Saved data entries:
*** Block opens ***

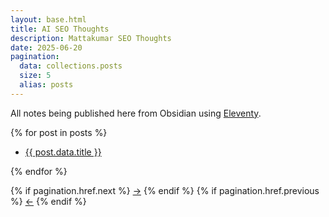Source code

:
 ```yaml
---
layout: base.html
title: AI SEO Thoughts
description: Mattakumar SEO Thoughts
date: 2025-06-20
pagination:
  data: collections.posts
  size: 5
  alias: posts
---
```


All notes being published here from Obsidian using [Eleventy](https://11ty.dev/).

<div>
{% for post in posts %}
<ul>
    <li><a href="https://www.mattakumar.com{{ post.url }}">{{ post.data.title }}</a></li>
</ul>
{% endfor %}

<!-- Pagination links -->

{% if pagination.href.next %}
<a class="contrast" role="button" href="{{ pagination.href.next }}">→</a>
{% endif %}
{% if pagination.href.previous %}
<a class="contrast" role="button" href="{{ pagination.href.previous }}">←</a>
{% endif %}

</div>
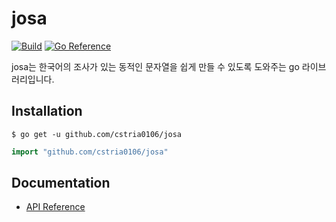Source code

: # josa

[![Build](https://github.com/cstria0106/josa/actions/workflows/build.yml/badge.svg)](https://github.com/cstria0106/josa/actions/workflows/build.yml)
[![Go Reference](https://pkg.go.dev/badge/github.com/cstria0106/josa.svg)](https://pkg.go.dev/github.com/cstria0106/josa)

josa는 한국어의 조사가 있는 동적인 문자열을 쉽게 만들 수 있도록 도와주는 go 라이브러리입니다.

## Installation

```shell
$ go get -u github.com/cstria0106/josa
```

```go
import "github.com/cstria0106/josa"
```

## Documentation

* [API Reference](https://pkg.go.dev/github.com/cstria0106/josa)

*** Block closes ***

▶ [TASK REQUIREMENTS] Without copying any picture, repeat all of the entries exactly.

▶ [TASK SOLUTION]
Source code

:
 ```yaml
---
layout: base.html
title: AI SEO Thoughts
description: Mattakumar SEO Thoughts
date: 2025-06-20
pagination:
  data: collections.posts
  size: 5
  alias: posts
---
```


All notes being published here from Obsidian using [Eleventy](https://11ty.dev/).

<div>
{% for post in posts %}
<ul>
    <li><a href="https://www.mattakumar.com{{ post.url }}">{{ post.data.title }}</a></li>
</ul>
{% endfor %}

<!-- Pagination links -->

{% if pagination.href.next %}
<a class="contrast" role="button" href="{{ pagination.href.next }}">→</a>
{% endif %}
{% if pagination.href.previous %}
<a class="contrast" role="button" href="{{ pagination.href.previous }}">←</a>
{% endif %}

</div>
Source code

: # josa

[![Build](https://github.com/cstria0106/josa/actions/workflows/build.yml/badge.svg)](https://github.com/cstria0106/josa/actions/workflows/build.yml)
[![Go Reference](https://pkg.go.dev/badge/github.com/cstria0106/josa.svg)](https://pkg.go.dev/github.com/cstria0106/josa)

josa는 한국어의 조사가 있는 동적인 문자열을 쉽게 만들 수 있도록 도와주는 go 라이브러리입니다.

## Installation

```shell
$ go get -u github.com/cstria0106/josa
```

```go
import "github.com/cstria0106/josa"
```

## Documentation

* [API Reference](https://pkg.go.dev/github.com/cstria0106/josa)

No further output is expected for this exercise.